Problem to solve:
Leaving out any pictures, print the entries that follow exactly as they stand.

Available records:
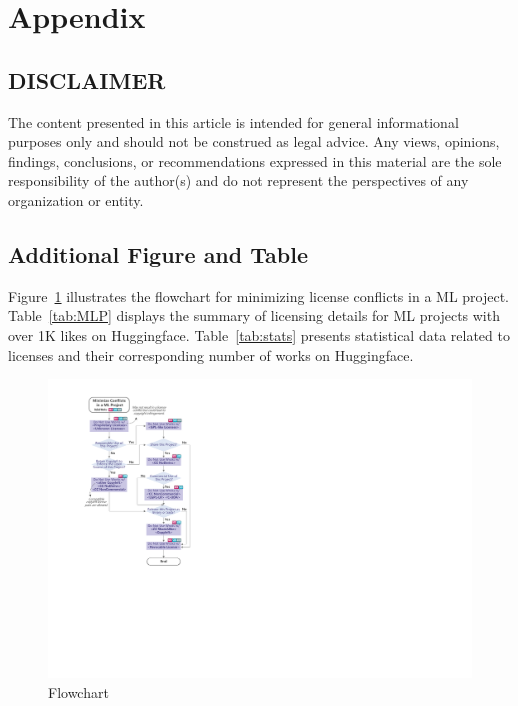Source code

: \section{Appendix}

\subsection{DISCLAIMER}
\label{apdx:disclaimer}
The content presented in this article is intended for general informational purposes only and should not be construed as legal advice. Any views, opinions, findings, conclusions, or recommendations expressed in this material are the sole responsibility of the author(s) and do not represent the perspectives of any organization or entity.

\subsection{Additional Figure and Table}
\label{apdx:A}


Figure~\ref{fig:flowchart} illustrates the flowchart for minimizing license conflicts in a ML project.
Table~\ref{tab:MLP} displays the summary of licensing details for ML projects with over 1K likes on Huggingface.
Table~\ref{tab:stats} presents statistical data related to licenses and their corresponding number of works on Huggingface.

\begin{figure}[b]
  \centering
  \includegraphics[width=\linewidth]{fig/flowchart.pdf}
  \caption{Flowchart}
  \Description{}
  \label{fig:flowchart}
\end{figure}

Exercise result:
Source code

: \section{Appendix}

\subsection{DISCLAIMER}
\label{apdx:disclaimer}
The content presented in this article is intended for general informational purposes only and should not be construed as legal advice. Any views, opinions, findings, conclusions, or recommendations expressed in this material are the sole responsibility of the author(s) and do not represent the perspectives of any organization or entity.

\subsection{Additional Figure and Table}
\label{apdx:A}


Figure~\ref{fig:flowchart} illustrates the flowchart for minimizing license conflicts in a ML project.
Table~\ref{tab:MLP} displays the summary of licensing details for ML projects with over 1K likes on Huggingface.
Table~\ref{tab:stats} presents statistical data related to licenses and their corresponding number of works on Huggingface.

\begin{figure}[b]
  \centering
  \includegraphics[width=\linewidth]{fig/flowchart.pdf}
  \caption{Flowchart}
  \Description{}
  \label{fig:flowchart}
\end{figure}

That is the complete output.